> **WHAT TO PRODUCE**
Which lines run from the one containing "- Artifact integrity and signing" through the end of the material? Reproduce them exactly.

GIVEN ENTRIES START

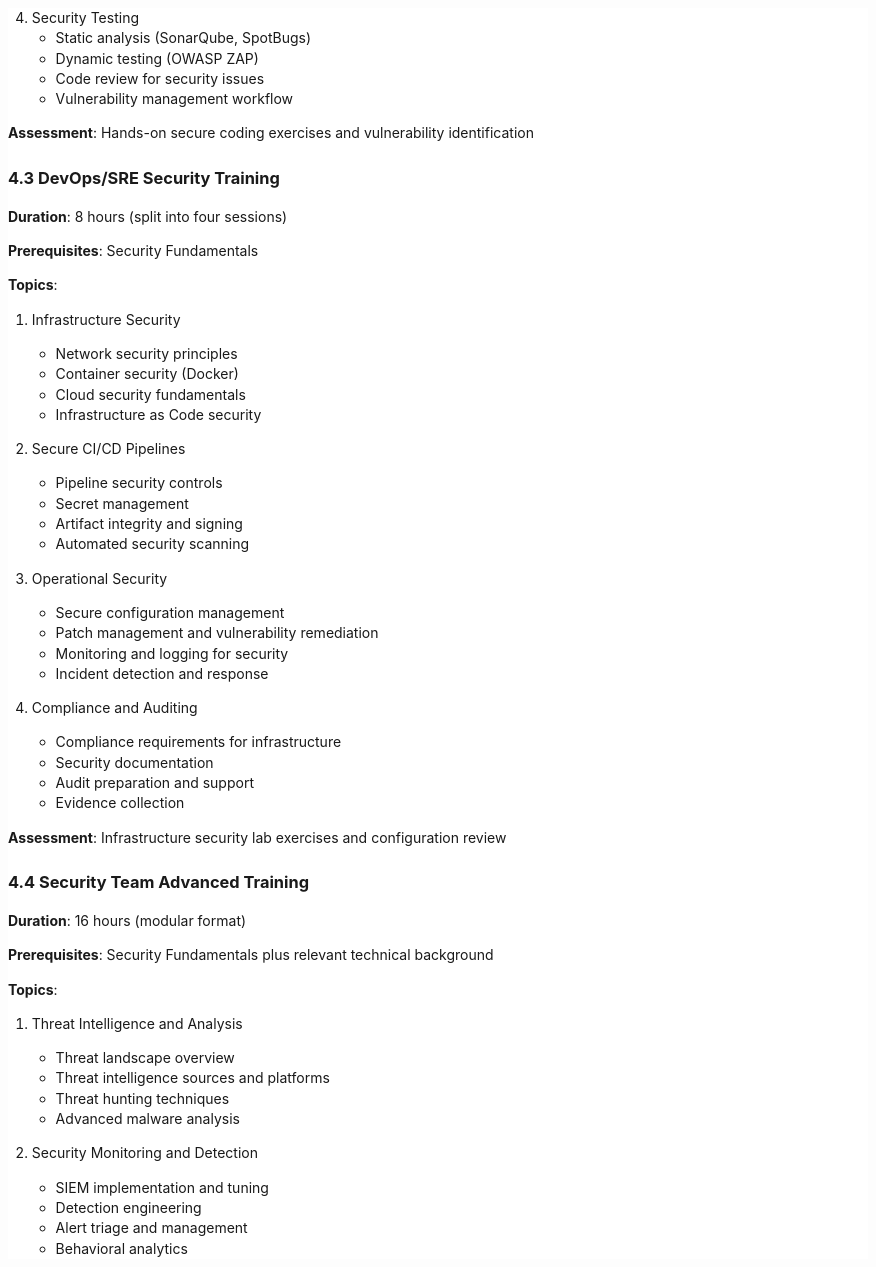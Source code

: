 4. Security Testing
   - Static analysis (SonarQube, SpotBugs)
   - Dynamic testing (OWASP ZAP)
   - Code review for security issues
   - Vulnerability management workflow

**Assessment**: Hands-on secure coding exercises and vulnerability identification

### 4.3 DevOps/SRE Security Training

**Duration**: 8 hours (split into four sessions)

**Prerequisites**: Security Fundamentals

**Topics**:
1. Infrastructure Security
   - Network security principles
   - Container security (Docker)
   - Cloud security fundamentals
   - Infrastructure as Code security

2. Secure CI/CD Pipelines
   - Pipeline security controls
   - Secret management
   - Artifact integrity and signing
   - Automated security scanning

3. Operational Security
   - Secure configuration management
   - Patch management and vulnerability remediation
   - Monitoring and logging for security
   - Incident detection and response

4. Compliance and Auditing
   - Compliance requirements for infrastructure
   - Security documentation
   - Audit preparation and support
   - Evidence collection

**Assessment**: Infrastructure security lab exercises and configuration review

### 4.4 Security Team Advanced Training

**Duration**: 16 hours (modular format)

**Prerequisites**: Security Fundamentals plus relevant technical background

**Topics**:
1. Threat Intelligence and Analysis
   - Threat landscape overview
   - Threat intelligence sources and platforms
   - Threat hunting techniques
   - Advanced malware analysis

2. Security Monitoring and Detection
   - SIEM implementation and tuning
   - Detection engineering
   - Alert triage and management
   - Behavioral analytics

GIVEN ENTRIES END

> **EXERCISE ANSWER**
   - Artifact integrity and signing
   - Automated security scanning

3. Operational Security
   - Secure configuration management
   - Patch management and vulnerability remediation
   - Monitoring and logging for security
   - Incident detection and response

4. Compliance and Auditing
   - Compliance requirements for infrastructure
   - Security documentation
   - Audit preparation and support
   - Evidence collection

**Assessment**: Infrastructure security lab exercises and configuration review

### 4.4 Security Team Advanced Training

**Duration**: 16 hours (modular format)

**Prerequisites**: Security Fundamentals plus relevant technical background

**Topics**:
1. Threat Intelligence and Analysis
   - Threat landscape overview
   - Threat intelligence sources and platforms
   - Threat hunting techniques
   - Advanced malware analysis

2. Security Monitoring and Detection
   - SIEM implementation and tuning
   - Detection engineering
   - Alert triage and management
   - Behavioral analytics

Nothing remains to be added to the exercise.